Cornichon Homolog-3 (Cnih3) deletion impairs spatial memory, reward-cue association, and fentanyl self-administration behavior.

Opioid misuse remains rampant as new synthetic opioids reach the market. Large-scale genetic tools like the GWAS identify previously unrecognized targets and biomarkers in opioid misuse with hopes of combating the opioid epidemic. One such target is the AMPAR auxiliary protein Cornichon Homolog-3 (human analog: CNIH3, mouse analog: Cnih3), which determines AMPAR subunit composition and kinetics. Though CNIH3 was identified as a gene of interest in OUD, its role in opioid use and accompanying risk factors has not been studied. Using mice with Cnih3 deletion, we assess the role of CNIH3 in risk factors for opioid use, cognition, and opioid use itself. We find that Cnih3 deletion moderately impairs spatial memory, reward-cue association, and reversal learning. Cnih3 deletion also impairs fentanyl-cue association and blunts fentanyl intake during IVSA. We use principal component analysis to pinpoint the dimensions in which Cnih3 deletion impacts behavior in an unbiased manner.
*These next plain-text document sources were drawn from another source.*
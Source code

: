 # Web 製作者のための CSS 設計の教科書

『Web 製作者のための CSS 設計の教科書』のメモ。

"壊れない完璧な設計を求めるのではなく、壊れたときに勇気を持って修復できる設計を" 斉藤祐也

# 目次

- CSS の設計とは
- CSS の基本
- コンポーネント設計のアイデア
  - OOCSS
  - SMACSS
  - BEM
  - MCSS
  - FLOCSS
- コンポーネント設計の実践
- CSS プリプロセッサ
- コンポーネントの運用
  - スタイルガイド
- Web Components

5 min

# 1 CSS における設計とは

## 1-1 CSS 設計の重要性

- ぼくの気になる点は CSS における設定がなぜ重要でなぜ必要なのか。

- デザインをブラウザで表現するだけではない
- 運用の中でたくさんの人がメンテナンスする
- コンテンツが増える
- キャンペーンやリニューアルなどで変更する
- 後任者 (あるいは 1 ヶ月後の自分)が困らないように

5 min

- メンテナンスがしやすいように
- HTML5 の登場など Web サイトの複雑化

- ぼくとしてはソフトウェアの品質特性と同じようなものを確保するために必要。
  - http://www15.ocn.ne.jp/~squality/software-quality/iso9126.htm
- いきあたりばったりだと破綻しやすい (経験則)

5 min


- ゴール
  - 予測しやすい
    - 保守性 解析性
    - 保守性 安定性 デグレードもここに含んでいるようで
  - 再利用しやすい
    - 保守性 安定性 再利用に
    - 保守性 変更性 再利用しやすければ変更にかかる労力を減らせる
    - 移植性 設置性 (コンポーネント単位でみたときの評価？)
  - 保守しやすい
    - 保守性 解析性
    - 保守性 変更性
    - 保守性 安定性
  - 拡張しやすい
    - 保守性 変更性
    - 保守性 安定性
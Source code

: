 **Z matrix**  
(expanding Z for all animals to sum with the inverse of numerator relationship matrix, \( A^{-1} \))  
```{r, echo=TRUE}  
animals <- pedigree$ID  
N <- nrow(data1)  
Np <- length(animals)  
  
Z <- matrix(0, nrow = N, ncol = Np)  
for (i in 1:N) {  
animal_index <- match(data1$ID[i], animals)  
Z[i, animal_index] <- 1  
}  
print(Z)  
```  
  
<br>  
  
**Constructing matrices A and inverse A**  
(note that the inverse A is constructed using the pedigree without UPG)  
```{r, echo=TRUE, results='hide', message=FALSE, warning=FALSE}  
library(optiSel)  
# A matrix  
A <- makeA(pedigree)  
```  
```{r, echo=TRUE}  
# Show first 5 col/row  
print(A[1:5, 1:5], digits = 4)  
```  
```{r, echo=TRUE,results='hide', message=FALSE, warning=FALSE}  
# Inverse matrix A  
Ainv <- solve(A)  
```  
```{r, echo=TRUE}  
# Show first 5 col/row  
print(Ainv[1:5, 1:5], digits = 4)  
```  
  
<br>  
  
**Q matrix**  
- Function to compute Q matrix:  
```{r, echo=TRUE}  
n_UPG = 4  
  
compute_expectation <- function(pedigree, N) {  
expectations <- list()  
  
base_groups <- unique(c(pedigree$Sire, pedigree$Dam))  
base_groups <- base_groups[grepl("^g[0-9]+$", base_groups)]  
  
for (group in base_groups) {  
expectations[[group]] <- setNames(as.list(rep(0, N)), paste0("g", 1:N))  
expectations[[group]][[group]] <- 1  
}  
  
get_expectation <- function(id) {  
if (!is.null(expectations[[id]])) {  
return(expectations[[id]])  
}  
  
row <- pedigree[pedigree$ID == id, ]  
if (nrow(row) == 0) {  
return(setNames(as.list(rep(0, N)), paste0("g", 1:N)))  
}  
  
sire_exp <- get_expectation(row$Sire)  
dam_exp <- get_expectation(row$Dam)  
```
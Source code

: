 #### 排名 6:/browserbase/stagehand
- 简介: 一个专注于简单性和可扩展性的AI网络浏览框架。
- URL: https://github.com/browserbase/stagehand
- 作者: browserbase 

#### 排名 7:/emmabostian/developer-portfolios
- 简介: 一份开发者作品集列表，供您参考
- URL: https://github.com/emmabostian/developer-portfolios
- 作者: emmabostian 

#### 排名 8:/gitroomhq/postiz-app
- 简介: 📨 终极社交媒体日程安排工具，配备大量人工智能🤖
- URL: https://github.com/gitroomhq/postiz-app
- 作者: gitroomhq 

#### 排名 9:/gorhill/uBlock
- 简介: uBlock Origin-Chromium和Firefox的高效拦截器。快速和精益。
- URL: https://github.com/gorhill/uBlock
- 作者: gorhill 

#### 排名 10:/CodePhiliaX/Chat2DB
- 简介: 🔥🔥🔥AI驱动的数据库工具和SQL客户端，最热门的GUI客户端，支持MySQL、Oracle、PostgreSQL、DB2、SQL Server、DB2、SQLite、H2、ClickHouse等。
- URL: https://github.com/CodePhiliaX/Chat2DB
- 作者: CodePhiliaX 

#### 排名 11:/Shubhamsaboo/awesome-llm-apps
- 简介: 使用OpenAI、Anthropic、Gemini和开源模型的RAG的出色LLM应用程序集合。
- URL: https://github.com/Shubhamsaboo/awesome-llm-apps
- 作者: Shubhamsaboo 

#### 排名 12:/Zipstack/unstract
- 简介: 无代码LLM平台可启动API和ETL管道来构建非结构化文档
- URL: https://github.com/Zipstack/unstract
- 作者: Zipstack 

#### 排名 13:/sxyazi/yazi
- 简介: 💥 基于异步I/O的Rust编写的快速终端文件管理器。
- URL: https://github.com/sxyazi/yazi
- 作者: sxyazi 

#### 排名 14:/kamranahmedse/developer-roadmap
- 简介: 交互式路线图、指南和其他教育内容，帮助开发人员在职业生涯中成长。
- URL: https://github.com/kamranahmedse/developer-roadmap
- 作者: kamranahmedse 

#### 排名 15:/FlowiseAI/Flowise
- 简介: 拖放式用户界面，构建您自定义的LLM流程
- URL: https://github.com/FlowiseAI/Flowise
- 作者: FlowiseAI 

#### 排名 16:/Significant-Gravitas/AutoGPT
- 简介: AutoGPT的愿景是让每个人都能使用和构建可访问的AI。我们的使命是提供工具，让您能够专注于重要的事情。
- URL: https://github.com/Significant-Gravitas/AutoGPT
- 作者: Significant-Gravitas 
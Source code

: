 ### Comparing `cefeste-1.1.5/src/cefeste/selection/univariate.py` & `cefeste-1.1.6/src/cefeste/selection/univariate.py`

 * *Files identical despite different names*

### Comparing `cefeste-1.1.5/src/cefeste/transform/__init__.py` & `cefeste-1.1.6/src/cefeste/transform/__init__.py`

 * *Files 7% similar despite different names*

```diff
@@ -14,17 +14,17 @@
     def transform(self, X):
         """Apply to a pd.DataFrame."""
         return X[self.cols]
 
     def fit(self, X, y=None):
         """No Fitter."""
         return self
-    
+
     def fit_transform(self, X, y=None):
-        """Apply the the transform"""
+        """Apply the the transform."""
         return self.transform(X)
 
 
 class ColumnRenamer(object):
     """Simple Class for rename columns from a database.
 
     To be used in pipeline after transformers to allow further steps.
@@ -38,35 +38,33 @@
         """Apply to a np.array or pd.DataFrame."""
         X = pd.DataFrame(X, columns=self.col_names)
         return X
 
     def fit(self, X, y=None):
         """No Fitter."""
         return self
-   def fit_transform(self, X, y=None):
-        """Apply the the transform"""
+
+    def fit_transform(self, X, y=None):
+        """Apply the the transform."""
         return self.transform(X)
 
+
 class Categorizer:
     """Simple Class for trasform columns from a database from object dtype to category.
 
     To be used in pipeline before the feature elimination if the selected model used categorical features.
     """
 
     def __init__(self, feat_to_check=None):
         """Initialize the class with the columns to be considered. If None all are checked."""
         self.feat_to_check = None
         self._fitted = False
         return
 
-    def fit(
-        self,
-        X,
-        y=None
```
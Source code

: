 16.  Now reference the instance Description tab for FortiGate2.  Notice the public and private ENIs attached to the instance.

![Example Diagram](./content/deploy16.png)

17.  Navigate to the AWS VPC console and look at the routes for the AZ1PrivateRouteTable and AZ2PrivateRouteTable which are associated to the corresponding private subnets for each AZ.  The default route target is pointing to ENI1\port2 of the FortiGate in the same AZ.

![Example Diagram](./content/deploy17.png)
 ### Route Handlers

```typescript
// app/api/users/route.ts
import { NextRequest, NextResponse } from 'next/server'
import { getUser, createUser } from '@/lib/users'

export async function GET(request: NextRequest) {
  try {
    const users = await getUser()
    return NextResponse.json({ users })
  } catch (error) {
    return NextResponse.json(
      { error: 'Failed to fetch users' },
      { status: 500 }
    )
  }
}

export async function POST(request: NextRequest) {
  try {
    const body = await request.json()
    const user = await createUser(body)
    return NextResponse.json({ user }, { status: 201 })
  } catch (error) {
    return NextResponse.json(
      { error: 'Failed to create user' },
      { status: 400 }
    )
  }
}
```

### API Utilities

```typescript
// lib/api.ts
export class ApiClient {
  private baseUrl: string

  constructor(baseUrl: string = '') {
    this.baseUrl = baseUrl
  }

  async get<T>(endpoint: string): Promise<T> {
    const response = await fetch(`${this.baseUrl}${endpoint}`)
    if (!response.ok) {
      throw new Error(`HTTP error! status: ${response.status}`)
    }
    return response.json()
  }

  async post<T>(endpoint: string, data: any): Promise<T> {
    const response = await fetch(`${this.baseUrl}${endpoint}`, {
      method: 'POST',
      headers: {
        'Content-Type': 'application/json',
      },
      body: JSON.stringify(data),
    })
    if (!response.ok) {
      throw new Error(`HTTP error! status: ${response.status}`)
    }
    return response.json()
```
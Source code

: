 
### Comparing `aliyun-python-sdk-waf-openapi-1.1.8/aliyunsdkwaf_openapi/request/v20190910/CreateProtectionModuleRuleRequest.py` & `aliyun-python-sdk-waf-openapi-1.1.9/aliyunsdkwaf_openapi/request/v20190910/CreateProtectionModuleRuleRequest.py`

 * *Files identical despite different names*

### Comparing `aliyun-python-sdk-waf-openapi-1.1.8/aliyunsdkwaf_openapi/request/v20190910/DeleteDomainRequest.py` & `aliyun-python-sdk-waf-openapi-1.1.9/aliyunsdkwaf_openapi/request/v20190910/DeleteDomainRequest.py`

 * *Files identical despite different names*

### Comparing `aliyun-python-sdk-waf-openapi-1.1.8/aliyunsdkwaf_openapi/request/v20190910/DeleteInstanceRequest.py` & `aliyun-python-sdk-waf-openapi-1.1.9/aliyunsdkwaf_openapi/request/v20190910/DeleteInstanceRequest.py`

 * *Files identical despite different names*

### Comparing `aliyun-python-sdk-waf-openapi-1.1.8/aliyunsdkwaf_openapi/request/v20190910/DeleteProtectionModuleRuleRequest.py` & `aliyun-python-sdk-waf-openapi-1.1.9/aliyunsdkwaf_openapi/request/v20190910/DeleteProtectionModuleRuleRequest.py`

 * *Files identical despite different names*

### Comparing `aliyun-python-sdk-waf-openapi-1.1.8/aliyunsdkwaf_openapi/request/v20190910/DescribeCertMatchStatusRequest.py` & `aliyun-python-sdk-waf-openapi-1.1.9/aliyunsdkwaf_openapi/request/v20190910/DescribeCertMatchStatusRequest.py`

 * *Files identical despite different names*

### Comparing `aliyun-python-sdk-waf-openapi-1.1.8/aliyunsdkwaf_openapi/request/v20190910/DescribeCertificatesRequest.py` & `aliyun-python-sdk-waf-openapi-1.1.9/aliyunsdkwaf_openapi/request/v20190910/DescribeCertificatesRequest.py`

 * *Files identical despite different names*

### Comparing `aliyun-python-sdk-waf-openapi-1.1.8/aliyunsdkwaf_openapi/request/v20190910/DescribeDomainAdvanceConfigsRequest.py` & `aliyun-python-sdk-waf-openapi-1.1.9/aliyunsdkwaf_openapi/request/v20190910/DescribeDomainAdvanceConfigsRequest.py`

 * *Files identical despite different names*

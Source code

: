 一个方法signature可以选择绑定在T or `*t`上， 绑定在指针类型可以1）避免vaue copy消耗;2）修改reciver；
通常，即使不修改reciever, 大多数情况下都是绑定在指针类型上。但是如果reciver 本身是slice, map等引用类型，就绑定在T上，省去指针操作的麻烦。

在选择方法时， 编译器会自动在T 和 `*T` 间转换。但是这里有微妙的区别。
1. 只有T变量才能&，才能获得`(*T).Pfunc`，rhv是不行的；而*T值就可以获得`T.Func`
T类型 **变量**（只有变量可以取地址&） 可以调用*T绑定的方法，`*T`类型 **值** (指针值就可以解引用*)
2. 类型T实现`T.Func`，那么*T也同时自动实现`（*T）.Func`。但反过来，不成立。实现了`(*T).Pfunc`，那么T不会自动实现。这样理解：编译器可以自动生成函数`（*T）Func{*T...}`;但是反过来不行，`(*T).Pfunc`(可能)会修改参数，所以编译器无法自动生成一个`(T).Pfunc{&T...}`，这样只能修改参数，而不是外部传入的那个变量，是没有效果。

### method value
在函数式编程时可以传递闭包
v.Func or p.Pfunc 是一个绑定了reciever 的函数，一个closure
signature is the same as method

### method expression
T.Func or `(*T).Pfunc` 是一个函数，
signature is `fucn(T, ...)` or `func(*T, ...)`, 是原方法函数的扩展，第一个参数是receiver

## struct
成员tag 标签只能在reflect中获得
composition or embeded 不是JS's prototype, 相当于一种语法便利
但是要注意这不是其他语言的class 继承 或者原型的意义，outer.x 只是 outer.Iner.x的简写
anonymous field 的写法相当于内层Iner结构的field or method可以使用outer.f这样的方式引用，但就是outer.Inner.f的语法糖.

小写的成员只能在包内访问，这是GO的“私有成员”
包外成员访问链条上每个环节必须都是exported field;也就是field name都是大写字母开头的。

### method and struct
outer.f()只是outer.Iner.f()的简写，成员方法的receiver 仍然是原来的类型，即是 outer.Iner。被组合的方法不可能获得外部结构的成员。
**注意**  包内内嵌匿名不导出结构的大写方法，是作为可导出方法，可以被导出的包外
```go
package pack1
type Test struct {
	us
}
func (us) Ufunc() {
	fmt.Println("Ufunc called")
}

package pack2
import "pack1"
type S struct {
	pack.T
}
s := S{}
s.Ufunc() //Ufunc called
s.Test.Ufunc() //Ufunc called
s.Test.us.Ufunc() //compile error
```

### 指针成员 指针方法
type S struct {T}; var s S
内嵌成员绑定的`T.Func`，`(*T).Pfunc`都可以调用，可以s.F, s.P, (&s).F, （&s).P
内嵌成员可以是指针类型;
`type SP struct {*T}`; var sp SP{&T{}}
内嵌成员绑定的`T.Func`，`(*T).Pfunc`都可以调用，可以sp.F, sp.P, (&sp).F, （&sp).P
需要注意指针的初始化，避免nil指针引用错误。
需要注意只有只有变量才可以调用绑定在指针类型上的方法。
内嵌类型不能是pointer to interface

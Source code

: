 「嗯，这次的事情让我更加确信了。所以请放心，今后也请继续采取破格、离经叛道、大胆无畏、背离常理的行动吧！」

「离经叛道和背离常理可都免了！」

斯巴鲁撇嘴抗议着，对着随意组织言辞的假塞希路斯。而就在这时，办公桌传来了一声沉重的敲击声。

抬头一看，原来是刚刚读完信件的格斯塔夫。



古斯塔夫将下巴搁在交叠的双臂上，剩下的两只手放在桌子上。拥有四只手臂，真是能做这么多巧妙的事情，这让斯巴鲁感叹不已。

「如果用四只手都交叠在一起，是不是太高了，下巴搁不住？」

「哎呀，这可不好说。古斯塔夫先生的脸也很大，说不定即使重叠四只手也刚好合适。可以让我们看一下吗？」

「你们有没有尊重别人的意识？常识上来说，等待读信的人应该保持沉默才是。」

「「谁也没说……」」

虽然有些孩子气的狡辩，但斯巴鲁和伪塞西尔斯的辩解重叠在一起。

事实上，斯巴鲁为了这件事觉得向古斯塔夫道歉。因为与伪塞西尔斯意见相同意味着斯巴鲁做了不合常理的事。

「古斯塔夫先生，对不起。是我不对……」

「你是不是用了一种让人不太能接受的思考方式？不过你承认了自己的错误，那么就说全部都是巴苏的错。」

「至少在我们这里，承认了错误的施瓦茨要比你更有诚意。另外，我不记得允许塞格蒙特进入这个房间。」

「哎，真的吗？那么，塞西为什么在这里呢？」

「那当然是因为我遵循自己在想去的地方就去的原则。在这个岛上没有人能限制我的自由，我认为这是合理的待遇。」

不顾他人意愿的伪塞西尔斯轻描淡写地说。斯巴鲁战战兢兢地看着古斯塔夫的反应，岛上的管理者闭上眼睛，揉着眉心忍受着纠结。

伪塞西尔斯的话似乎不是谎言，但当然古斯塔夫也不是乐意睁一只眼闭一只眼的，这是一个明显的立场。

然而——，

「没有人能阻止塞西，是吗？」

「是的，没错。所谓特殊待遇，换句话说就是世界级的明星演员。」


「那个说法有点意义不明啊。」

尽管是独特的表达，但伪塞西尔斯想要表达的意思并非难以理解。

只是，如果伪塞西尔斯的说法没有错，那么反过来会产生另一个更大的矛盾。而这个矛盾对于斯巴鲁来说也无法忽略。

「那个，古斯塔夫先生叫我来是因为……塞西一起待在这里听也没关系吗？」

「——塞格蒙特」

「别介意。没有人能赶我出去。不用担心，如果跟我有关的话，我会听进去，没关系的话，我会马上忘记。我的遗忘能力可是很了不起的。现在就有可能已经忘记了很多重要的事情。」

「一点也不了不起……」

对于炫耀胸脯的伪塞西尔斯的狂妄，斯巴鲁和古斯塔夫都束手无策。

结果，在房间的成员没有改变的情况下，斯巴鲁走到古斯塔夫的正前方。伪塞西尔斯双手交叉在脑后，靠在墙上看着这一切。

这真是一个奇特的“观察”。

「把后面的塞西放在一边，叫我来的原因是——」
Additionally, we identify in previously published human data that single-nucleotide polymorphisms are more protective against progression to daily opioid use in women than in men, suggesting a potential sex-specific role of CNIH3. These findings highlight an important role of CNIH3 in opioid use through learning and memory processes that may differ between males and females.